From Swearing Puppets To Fanny Packs, Kraut Uses Humor To Help Moms Cope

Fun Mom Band Founder Naomi Kraut began her startup by making music videos featuring swearing puppets.

Naomi Kraut set out to make mothers feel seen through videos with singing—and swearing—puppets. That became a startup called Fun Mom Band that earned a $10K MICRO grant from NC IDEA to help flesh out a go-to-market merchandise strategy to help monetize the community spurred by the videos.

Durham-based Fun Mom Band is a product of the pandemic. It started with a puppet musical that expressed the struggles that moms face in an original way. It was released in May 2020 on YouTube and it also had an outdoor showing in a music hall.  

Kraut said she got a lot of positive feedback from moms saying that it made them emotional because they finally felt seen.   

“It’s supposed to be humorous—I wanted to make people laugh—but it made some moms cry,” she said. “That touched me to no end.”

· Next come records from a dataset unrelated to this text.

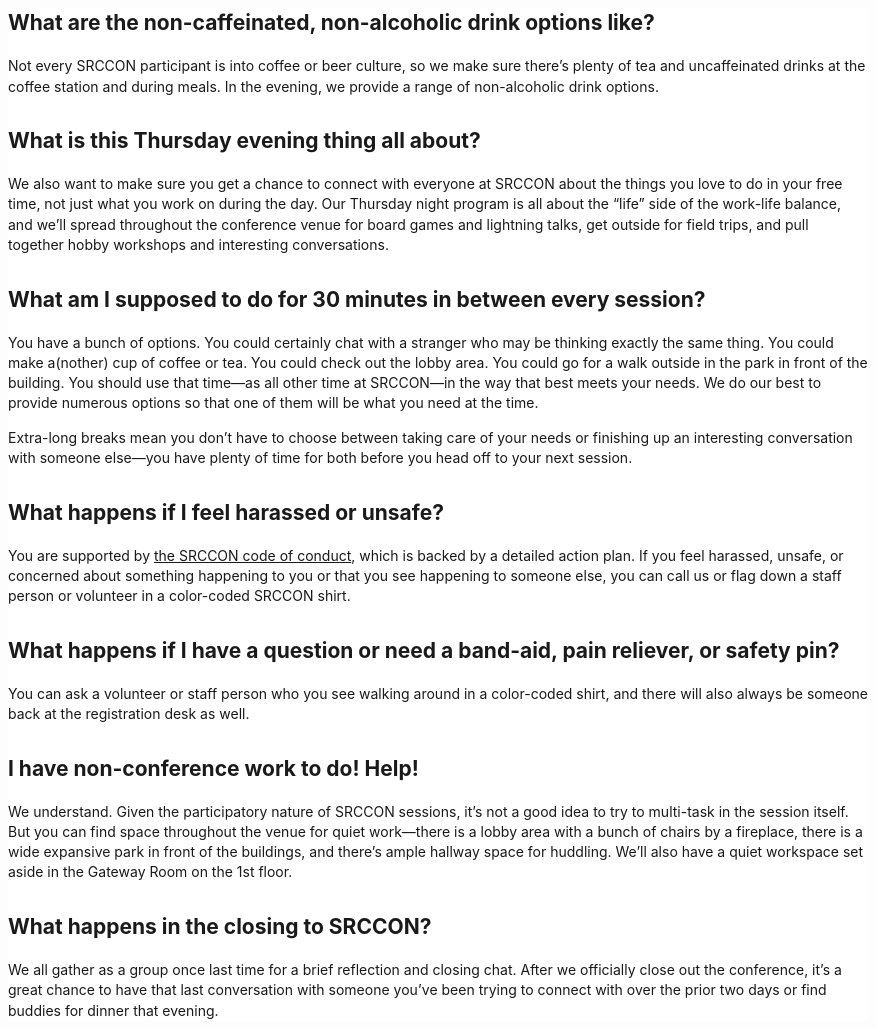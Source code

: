 ## What are the non-caffeinated, non-alcoholic drink options like?
Not every SRCCON participant is into coffee or beer culture, so we make sure there’s plenty of tea and uncaffeinated drinks at the coffee station and during meals. In the evening, we provide a range of non-alcoholic drink options.

## What is this Thursday evening thing all about?
We also want to make sure you get a chance to connect with everyone at SRCCON about the things you love to do in your free time, not just what you work on during the day. Our Thursday night program is all about the “life” side of the work-life balance, and we’ll spread throughout the conference venue for board games and lightning talks, get outside for field trips, and pull together hobby workshops and interesting conversations.

## What am I supposed to do for 30 minutes in between every session?
You have a bunch of options. You could certainly chat with a stranger who may be thinking exactly the same thing. You could make a(nother) cup of coffee or tea. You could check out the lobby area. You could go for a walk outside in the park in front of the building. You should use that time—as all other time at SRCCON—in the way that best meets your needs. We do our best to provide numerous options so that one of them will be what you need at the time. 

Extra-long breaks mean you don’t have to choose between taking care of your needs or finishing up an interesting conversation with someone else—you have plenty of time for both before you head off to your next session.

## What happens if I feel harassed or unsafe?
You are supported by [the SRCCON code of conduct](https://2025.srccon.org/conduct/), which is backed by a detailed action plan. If you feel harassed, unsafe, or concerned about something happening to you or that you see happening to someone else, you can call us or flag down a staff person or volunteer in a color-coded SRCCON shirt.

## What happens if I have a question or need a band-aid, pain reliever, or safety pin?
You can ask a volunteer or staff person who you see walking around in a color-coded shirt, and there will also always be someone back at the registration desk as well.

## I have non-conference work to do! Help!
We understand. Given the participatory nature of SRCCON sessions, it’s not a good idea to try to multi-task in the session itself. But you can find space throughout the venue for quiet work—there is a lobby area with a bunch of chairs by a fireplace, there is a wide expansive park in front of the buildings, and there’s ample hallway space for huddling. We’ll also have a quiet workspace set aside in the Gateway Room on the 1st floor.

## What happens in the closing to SRCCON?
We all gather as a group once last time for a brief reflection and closing chat. After we officially close out the conference, it’s a great chance to have that last conversation with someone you’ve been trying to connect with over the prior two days or find buddies for dinner that evening.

That led to more videos. Now Kraut is in the process of releasing a flagship product called “mom’s fanny pack” that features “relief tools” like a flask and a pillbox, which are both functional and tongue-in-cheek. She said the heartbeat of the fanny pack is to provide moms with what they need to get through their day on their belt. 

Much of her audience consists of so-called “unicorn moms” who need a break. They swear and drink, but still very much love their kids. Kraut said that the purpose of her content and future products is to bring some joy and solidarity to her audience.

Kraut lovingly lampoons some of the many hats that moms must wear, including short-order cook and waitress.

“Moms get taken for granted,” she said. “I want them to feel seen—whether in a video, the brand, or in the fanny pack. I want that to be what it stands for.” 

Kraut said that the pandemic exacerbated and exposed that moms do it all. While quarantining and overseeing her kids’ Zoom classes, Kraut said she felt very overwhelmed. So, she started writing down everything her children were saying and the insanity of it all.  

“I didn’t even know what I was creating,” she said. “I just knew I needed to put it down on paper.”  

Kraut said that her “forever love” of the Muppets matched what she was experiencing, because they are just manic and hot messes. 

“I’ve always loved puppets and wanted to be a puppeteer,” she said. “But you must earn a living and a job. But puppets have always just been in my psyche.” 

She wrote the the lyrics and the melodies and her bass teacher, Matt Sussman, produces her songs and helps with the video editing.  

Fun Mom Band also sells the shirt that Kraut models here, along with similar merch, on its site.

She said that the NC IDEA MICRO grant has been immensely helpful, especially as she moves into physical merchandising with the fanny pack. She has completed the Sewn Goods 101 module with the Carolina Textile District, a workshop that teaches how to establish a domestic supply chain for textile production.

That connected her with Tsuga, a custom design and manufacturing firm based in Boone. Together they are finishing the prototype that Tsuga will start manufacturing this spring.

“Manufacturing-wise the companies that I’m working with are based in North Carolina,” she said. “I have a really solid foundation in this with the pack and I feel really good about that.” 

The MICRO grant had other benefits as well beyond the $10K.

“The amazing thing about the grant is the financial support, yes, but also the cohort model—which is like the best way to learn—and the programming,” she said. “It feels like I am back in school in the most awesome way. There is still a lot of fun to be had with work. So, I am super excited about that.”  

She said that Fun Mom Band has permitted her to be her true self. She hopes it spreads and inspires other people to be creative. Maybe that could take the form of a tour with other “mom groups” performing, or other moms (or non-parents) sharing their art.

“I want to keep creating this content and encourage others to create theirs to share what they’re thinking and share whatever medium that takes,” Kraut said.